[Saved data entries]
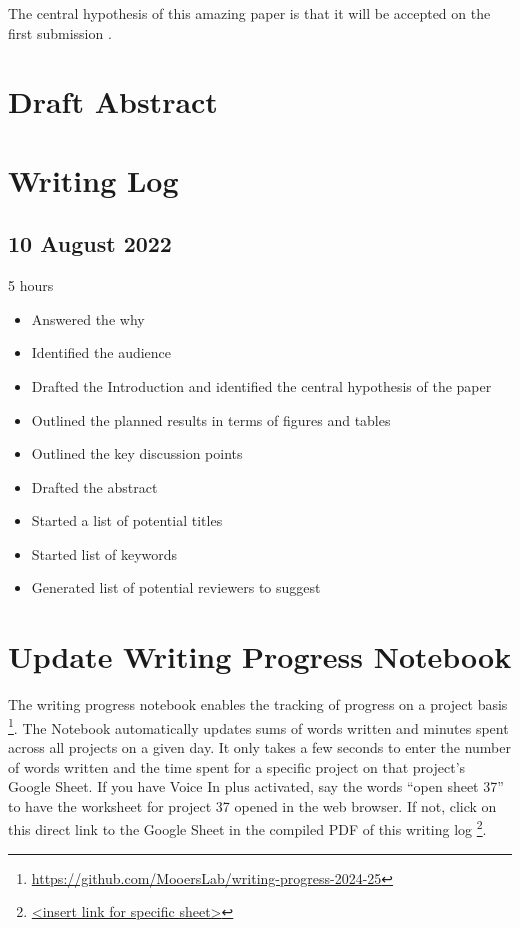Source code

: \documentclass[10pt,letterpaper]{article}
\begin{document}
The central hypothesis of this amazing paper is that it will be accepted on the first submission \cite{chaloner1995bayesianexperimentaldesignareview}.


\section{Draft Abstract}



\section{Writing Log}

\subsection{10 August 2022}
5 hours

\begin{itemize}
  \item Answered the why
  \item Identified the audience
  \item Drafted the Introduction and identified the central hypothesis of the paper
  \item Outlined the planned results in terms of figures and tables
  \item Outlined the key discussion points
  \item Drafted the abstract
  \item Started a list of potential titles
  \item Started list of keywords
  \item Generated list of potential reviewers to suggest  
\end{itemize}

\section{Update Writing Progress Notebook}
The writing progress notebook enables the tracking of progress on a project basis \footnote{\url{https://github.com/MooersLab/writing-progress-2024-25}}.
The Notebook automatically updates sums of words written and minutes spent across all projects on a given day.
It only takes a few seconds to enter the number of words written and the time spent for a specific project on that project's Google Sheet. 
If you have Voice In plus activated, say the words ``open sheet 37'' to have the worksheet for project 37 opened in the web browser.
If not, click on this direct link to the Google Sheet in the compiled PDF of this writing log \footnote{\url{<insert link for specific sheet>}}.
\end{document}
==
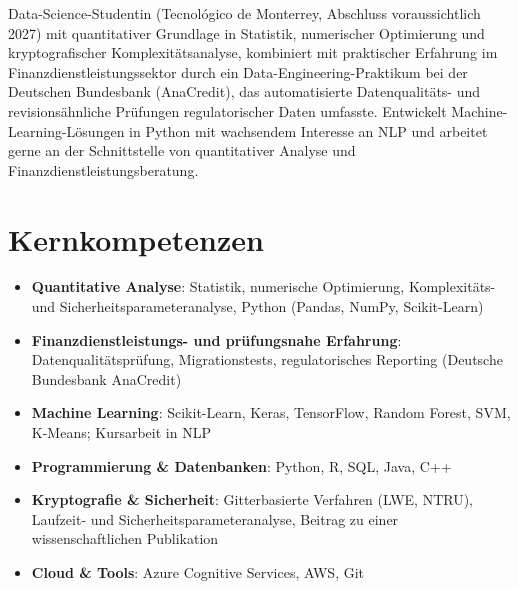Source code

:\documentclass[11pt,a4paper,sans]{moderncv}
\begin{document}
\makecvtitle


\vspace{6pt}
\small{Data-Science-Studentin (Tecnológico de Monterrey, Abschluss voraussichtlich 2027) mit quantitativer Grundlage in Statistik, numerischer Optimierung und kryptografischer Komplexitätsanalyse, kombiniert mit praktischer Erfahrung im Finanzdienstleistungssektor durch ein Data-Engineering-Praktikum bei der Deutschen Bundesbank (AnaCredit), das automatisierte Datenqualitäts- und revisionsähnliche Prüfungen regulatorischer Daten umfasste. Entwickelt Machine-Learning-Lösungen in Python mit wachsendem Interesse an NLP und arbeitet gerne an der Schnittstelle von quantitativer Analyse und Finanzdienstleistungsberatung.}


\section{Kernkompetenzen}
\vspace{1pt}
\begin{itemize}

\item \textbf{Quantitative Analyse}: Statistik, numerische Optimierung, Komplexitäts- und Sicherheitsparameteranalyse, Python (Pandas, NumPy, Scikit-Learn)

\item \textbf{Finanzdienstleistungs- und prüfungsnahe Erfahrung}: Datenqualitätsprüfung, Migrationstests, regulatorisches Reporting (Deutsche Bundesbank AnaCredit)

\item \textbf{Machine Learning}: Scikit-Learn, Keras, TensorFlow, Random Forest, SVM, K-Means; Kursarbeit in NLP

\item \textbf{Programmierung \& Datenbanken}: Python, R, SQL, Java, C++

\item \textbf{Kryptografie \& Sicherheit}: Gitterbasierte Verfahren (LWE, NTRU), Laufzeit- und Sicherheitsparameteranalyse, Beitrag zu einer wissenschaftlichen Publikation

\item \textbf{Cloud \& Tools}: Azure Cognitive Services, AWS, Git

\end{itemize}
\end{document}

#### YOUR OBJECTIVE
Number of lines with the string "list" in the data above: report this figure and nothing more.

#### ANSWER BOX
3